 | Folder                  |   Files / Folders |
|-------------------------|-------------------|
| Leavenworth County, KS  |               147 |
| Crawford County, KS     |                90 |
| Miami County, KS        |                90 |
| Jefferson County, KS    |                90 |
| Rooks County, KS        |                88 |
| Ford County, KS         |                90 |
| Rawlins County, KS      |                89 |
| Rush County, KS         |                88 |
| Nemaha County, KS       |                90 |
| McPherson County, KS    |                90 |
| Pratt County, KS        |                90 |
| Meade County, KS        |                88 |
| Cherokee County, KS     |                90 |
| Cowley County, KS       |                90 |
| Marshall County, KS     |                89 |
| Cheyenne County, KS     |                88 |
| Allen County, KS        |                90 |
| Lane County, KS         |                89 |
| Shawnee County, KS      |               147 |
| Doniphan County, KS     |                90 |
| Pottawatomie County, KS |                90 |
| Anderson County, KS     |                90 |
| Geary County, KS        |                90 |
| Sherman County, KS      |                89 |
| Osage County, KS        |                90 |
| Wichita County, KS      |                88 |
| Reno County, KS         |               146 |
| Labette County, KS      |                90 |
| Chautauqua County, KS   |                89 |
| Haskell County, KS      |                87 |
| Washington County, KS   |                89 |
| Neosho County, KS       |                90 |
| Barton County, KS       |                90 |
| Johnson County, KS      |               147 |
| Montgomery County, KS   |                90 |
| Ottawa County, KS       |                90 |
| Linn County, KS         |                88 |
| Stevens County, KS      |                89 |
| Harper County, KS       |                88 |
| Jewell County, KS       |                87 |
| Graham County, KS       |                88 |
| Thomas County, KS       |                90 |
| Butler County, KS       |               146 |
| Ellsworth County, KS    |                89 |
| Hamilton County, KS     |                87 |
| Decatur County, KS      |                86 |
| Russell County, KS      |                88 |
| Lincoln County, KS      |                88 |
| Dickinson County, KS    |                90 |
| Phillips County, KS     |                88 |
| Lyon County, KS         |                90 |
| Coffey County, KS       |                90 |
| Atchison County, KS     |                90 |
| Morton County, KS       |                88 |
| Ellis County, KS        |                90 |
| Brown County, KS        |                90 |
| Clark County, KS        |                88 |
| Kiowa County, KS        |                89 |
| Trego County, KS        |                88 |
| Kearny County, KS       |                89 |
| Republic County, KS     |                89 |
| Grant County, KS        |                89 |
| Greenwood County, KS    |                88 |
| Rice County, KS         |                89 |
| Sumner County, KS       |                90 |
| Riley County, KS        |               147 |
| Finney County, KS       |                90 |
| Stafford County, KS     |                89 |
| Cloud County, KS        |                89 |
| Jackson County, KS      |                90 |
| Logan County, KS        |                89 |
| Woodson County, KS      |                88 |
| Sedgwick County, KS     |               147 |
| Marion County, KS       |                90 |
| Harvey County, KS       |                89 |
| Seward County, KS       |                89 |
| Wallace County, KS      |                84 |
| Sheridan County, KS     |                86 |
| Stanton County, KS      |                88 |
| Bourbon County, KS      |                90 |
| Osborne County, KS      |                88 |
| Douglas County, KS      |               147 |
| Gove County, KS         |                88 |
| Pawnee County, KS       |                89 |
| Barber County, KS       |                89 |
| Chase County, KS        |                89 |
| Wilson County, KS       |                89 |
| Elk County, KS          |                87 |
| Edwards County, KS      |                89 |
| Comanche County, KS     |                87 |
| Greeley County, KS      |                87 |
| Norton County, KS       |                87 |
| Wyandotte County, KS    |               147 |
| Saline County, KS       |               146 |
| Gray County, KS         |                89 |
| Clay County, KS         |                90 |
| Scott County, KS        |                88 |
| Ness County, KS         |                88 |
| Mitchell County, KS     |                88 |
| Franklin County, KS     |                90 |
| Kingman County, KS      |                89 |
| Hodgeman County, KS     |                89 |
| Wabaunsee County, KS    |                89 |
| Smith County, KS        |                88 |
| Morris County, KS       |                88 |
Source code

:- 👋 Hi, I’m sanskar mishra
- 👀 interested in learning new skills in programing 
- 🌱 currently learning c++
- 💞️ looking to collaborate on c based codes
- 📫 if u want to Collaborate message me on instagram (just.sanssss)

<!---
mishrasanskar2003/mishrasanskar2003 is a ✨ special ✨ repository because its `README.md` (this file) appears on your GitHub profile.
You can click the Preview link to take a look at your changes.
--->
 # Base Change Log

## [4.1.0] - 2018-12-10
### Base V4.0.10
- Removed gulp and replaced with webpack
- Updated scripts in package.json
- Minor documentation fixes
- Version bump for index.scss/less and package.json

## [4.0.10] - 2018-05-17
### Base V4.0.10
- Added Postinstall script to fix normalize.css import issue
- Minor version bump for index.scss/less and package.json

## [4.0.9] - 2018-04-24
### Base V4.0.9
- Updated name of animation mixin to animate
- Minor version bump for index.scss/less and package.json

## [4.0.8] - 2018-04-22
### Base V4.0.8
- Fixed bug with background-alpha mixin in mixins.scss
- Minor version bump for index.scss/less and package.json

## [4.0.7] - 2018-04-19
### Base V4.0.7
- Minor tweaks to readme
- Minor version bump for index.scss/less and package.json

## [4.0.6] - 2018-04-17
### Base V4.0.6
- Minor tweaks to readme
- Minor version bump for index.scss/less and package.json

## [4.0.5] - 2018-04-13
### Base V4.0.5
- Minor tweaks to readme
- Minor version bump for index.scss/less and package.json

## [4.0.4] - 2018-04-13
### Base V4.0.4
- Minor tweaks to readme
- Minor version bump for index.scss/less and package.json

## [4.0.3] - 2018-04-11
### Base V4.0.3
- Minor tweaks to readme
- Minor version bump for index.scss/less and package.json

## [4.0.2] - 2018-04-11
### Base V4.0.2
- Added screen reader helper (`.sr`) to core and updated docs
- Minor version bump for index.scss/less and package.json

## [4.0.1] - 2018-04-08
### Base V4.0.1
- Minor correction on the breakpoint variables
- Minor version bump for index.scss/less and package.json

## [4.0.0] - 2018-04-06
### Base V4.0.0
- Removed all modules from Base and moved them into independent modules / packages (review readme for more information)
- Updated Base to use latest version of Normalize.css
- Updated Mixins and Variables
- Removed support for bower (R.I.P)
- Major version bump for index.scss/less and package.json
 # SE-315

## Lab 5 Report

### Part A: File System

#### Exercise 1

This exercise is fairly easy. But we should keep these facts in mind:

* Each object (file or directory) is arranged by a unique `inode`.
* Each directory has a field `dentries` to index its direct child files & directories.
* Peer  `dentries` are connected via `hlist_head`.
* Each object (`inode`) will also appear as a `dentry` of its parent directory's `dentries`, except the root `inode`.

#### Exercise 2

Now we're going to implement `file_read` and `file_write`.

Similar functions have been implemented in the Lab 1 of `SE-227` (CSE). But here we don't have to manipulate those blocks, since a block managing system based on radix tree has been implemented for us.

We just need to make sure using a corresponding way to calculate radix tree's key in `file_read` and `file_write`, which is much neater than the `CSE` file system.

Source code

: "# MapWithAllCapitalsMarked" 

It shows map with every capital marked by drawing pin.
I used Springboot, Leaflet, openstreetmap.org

TASK:
Each line of the listing must appear in the answer exactly as above.

RESULT FOR THIS TASK:
 | Folder                  |   Files / Folders |
|-------------------------|-------------------|
| Leavenworth County, KS  |               147 |
| Crawford County, KS     |                90 |
| Miami County, KS        |                90 |
| Jefferson County, KS    |                90 |
| Rooks County, KS        |                88 |
| Ford County, KS         |                90 |
| Rawlins County, KS      |                89 |
| Rush County, KS         |                88 |
| Nemaha County, KS       |                90 |
| McPherson County, KS    |                90 |
| Pratt County, KS        |                90 |
| Meade County, KS        |                88 |
| Cherokee County, KS     |                90 |
| Cowley County, KS       |                90 |
| Marshall County, KS     |                89 |
| Cheyenne County, KS     |                88 |
| Allen County, KS        |                90 |
| Lane County, KS         |                89 |
| Shawnee County, KS      |               147 |
| Doniphan County, KS     |                90 |
| Pottawatomie County, KS |                90 |
| Anderson County, KS     |                90 |
| Geary County, KS        |                90 |
| Sherman County, KS      |                89 |
| Osage County, KS        |                90 |
| Wichita County, KS      |                88 |
| Reno County, KS         |               146 |
| Labette County, KS      |                90 |
| Chautauqua County, KS   |                89 |
| Haskell County, KS      |                87 |
| Washington County, KS   |                89 |
| Neosho County, KS       |                90 |
| Barton County, KS       |                90 |
| Johnson County, KS      |               147 |
| Montgomery County, KS   |                90 |
| Ottawa County, KS       |                90 |
| Linn County, KS         |                88 |
| Stevens County, KS      |                89 |
| Harper County, KS       |                88 |
| Jewell County, KS       |                87 |
| Graham County, KS       |                88 |
| Thomas County, KS       |                90 |
| Butler County, KS       |               146 |
| Ellsworth County, KS    |                89 |
| Hamilton County, KS     |                87 |
| Decatur County, KS      |                86 |
| Russell County, KS      |                88 |
| Lincoln County, KS      |                88 |
| Dickinson County, KS    |                90 |
| Phillips County, KS     |                88 |
| Lyon County, KS         |                90 |
| Coffey County, KS       |                90 |
| Atchison County, KS     |                90 |
| Morton County, KS       |                88 |
| Ellis County, KS        |                90 |
| Brown County, KS        |                90 |
| Clark County, KS        |                88 |
| Kiowa County, KS        |                89 |
| Trego County, KS        |                88 |
| Kearny County, KS       |                89 |
| Republic County, KS     |                89 |
| Grant County, KS        |                89 |
| Greenwood County, KS    |                88 |
| Rice County, KS         |                89 |
| Sumner County, KS       |                90 |
| Riley County, KS        |               147 |
| Finney County, KS       |                90 |
| Stafford County, KS     |                89 |
| Cloud County, KS        |                89 |
| Jackson County, KS      |                90 |
| Logan County, KS        |                89 |
| Woodson County, KS      |                88 |
| Sedgwick County, KS     |               147 |
| Marion County, KS       |                90 |
| Harvey County, KS       |                89 |
| Seward County, KS       |                89 |
| Wallace County, KS      |                84 |
| Sheridan County, KS     |                86 |
| Stanton County, KS      |                88 |
| Bourbon County, KS      |                90 |
| Osborne County, KS      |                88 |
| Douglas County, KS      |               147 |
| Gove County, KS         |                88 |
| Pawnee County, KS       |                89 |
| Barber County, KS       |                89 |
| Chase County, KS        |                89 |
| Wilson County, KS       |                89 |
| Elk County, KS          |                87 |
| Edwards County, KS      |                89 |
| Comanche County, KS     |                87 |
| Greeley County, KS      |                87 |
| Norton County, KS       |                87 |
| Wyandotte County, KS    |               147 |
| Saline County, KS       |               146 |
| Gray County, KS         |                89 |
| Clay County, KS         |                90 |
| Scott County, KS        |                88 |
| Ness County, KS         |                88 |
| Mitchell County, KS     |                88 |
| Franklin County, KS     |                90 |
| Kingman County, KS      |                89 |
| Hodgeman County, KS     |                89 |
| Wabaunsee County, KS    |                89 |
| Smith County, KS        |                88 |
| Morris County, KS       |                88 |
Source code

:- 👋 Hi, I’m sanskar mishra
- 👀 interested in learning new skills in programing 
- 🌱 currently learning c++
- 💞️ looking to collaborate on c based codes
- 📫 if u want to Collaborate message me on instagram (just.sanssss)

<!---
mishrasanskar2003/mishrasanskar2003 is a ✨ special ✨ repository because its `README.md` (this file) appears on your GitHub profile.
You can click the Preview link to take a look at your changes.
--->
 # Base Change Log

## [4.1.0] - 2018-12-10
### Base V4.0.10
- Removed gulp and replaced with webpack
- Updated scripts in package.json
- Minor documentation fixes
- Version bump for index.scss/less and package.json

## [4.0.10] - 2018-05-17
### Base V4.0.10
- Added Postinstall script to fix normalize.css import issue
- Minor version bump for index.scss/less and package.json

## [4.0.9] - 2018-04-24
### Base V4.0.9
- Updated name of animation mixin to animate
- Minor version bump for index.scss/less and package.json

## [4.0.8] - 2018-04-22
### Base V4.0.8
- Fixed bug with background-alpha mixin in mixins.scss
- Minor version bump for index.scss/less and package.json

## [4.0.7] - 2018-04-19
### Base V4.0.7
- Minor tweaks to readme
- Minor version bump for index.scss/less and package.json

## [4.0.6] - 2018-04-17
### Base V4.0.6
- Minor tweaks to readme
- Minor version bump for index.scss/less and package.json

## [4.0.5] - 2018-04-13
### Base V4.0.5
- Minor tweaks to readme
- Minor version bump for index.scss/less and package.json

## [4.0.4] - 2018-04-13
### Base V4.0.4
- Minor tweaks to readme
- Minor version bump for index.scss/less and package.json

## [4.0.3] - 2018-04-11
### Base V4.0.3
- Minor tweaks to readme
- Minor version bump for index.scss/less and package.json

## [4.0.2] - 2018-04-11
### Base V4.0.2
- Added screen reader helper (`.sr`) to core and updated docs
- Minor version bump for index.scss/less and package.json

## [4.0.1] - 2018-04-08
### Base V4.0.1
- Minor correction on the breakpoint variables
- Minor version bump for index.scss/less and package.json

## [4.0.0] - 2018-04-06
### Base V4.0.0
- Removed all modules from Base and moved them into independent modules / packages (review readme for more information)
- Updated Base to use latest version of Normalize.css
- Updated Mixins and Variables
- Removed support for bower (R.I.P)
- Major version bump for index.scss/less and package.json
 # SE-315

## Lab 5 Report

### Part A: File System

#### Exercise 1

This exercise is fairly easy. But we should keep these facts in mind:

* Each object (file or directory) is arranged by a unique `inode`.
* Each directory has a field `dentries` to index its direct child files & directories.
* Peer  `dentries` are connected via `hlist_head`.
* Each object (`inode`) will also appear as a `dentry` of its parent directory's `dentries`, except the root `inode`.

#### Exercise 2

Now we're going to implement `file_read` and `file_write`.

Similar functions have been implemented in the Lab 1 of `SE-227` (CSE). But here we don't have to manipulate those blocks, since a block managing system based on radix tree has been implemented for us.

We just need to make sure using a corresponding way to calculate radix tree's key in `file_read` and `file_write`, which is much neater than the `CSE` file system.

Source code

: "# MapWithAllCapitalsMarked" 

It shows map with every capital marked by drawing pin.
I used Springboot, Leaflet, openstreetmap.org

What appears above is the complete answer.